C'est, pour finir, au coeur des bois qu'il se taille son royaume, un royaume sans illusions, simple et noir, fait de jouissances immédiates et d'un dépit triomphant qui fait résonner dans l'ultime phrase du livre ses accents diaboliques : " Maudissez le monde, il vous le rend bien. "

 

"
    J'avais vu la nudité de bien d'autres femmes. Je connaissais aussi l'usage immodéré qu'elles en font, quand sous un homme elles bougent, disjointes mais de toutes leurs forces refermées, luttant avec ce rien qui les comble. Mais pour belles qu'elles fussent parfois, celles que j'avais vues ainsi entreprises n'avaient pas la jambe blanche ni de torsades aux cheveux, et leurs robes sous lesquelles des vachers s'amusaient étaient faites de ces étoffes indécises dans quoi nous autres emballons tout ce qui se consomme et doit disparaître, mais pas tout de suite, pas tout à fait, nos grains comme nos femmes, nos trois écus, nos morts, nos fromages.
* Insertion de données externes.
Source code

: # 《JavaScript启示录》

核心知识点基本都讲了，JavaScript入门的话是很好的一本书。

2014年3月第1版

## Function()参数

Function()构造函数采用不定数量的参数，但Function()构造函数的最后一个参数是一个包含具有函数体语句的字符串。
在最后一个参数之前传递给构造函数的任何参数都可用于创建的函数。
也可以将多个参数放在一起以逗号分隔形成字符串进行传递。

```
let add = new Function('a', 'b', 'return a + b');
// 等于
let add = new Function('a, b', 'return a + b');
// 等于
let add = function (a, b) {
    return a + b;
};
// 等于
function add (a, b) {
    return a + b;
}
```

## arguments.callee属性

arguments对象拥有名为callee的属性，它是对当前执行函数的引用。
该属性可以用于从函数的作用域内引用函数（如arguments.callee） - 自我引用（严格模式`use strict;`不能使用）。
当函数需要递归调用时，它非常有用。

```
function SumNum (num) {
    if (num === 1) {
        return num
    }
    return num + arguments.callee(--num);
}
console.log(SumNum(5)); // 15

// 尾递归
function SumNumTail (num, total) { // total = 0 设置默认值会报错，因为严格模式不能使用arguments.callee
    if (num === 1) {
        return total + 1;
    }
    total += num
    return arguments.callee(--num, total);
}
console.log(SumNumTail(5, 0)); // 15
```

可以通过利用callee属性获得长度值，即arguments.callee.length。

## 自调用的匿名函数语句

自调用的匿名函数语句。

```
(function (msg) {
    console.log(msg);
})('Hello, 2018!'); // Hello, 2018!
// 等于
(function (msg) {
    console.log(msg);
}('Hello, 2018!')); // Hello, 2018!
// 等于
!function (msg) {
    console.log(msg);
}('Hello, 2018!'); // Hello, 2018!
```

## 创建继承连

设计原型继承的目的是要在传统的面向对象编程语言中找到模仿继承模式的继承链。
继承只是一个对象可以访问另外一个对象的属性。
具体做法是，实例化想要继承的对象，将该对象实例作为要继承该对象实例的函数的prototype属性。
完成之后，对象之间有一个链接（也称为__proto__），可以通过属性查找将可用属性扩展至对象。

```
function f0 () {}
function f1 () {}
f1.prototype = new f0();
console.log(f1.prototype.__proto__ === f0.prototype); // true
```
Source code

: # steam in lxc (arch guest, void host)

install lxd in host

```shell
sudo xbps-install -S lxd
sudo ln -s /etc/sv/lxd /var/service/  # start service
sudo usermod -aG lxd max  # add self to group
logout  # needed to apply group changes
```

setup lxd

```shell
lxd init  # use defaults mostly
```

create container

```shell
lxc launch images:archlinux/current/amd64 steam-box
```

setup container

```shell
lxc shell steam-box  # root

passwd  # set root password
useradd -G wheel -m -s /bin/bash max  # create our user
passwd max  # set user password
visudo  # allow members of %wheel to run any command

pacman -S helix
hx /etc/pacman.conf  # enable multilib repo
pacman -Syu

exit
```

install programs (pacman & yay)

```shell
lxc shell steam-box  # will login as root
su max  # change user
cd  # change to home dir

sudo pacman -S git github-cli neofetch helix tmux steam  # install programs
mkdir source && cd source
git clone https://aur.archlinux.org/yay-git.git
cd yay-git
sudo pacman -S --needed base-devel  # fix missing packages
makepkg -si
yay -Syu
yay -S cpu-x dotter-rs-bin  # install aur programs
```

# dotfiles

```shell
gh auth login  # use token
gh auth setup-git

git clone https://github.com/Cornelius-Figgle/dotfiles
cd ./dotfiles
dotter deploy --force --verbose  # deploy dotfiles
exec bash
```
Surtout, elles avaient de la vergogne, et ne savaient pas en jouer, peut-être parce qu'elles croyaient que leur vergogne à elles ne dissimulait rien; et comment eussent-elles pu s'étonner et s'éjouir de la saleté clandestine qui nous emplit et peut-être nous fonde, elles dont la saleté était l'élément et comme la peau, l'air qu'elles respiraient sur les troupeaux et la terre pourrie qui leur giclait aux orteils dans les étables, et sur elles à demeure installé le suint du corps vil qui travaille, et qui même besogné, disjoint, hurlant, a l'air de travailler encore; et à ce titre, pue"
pp. 21 et 22.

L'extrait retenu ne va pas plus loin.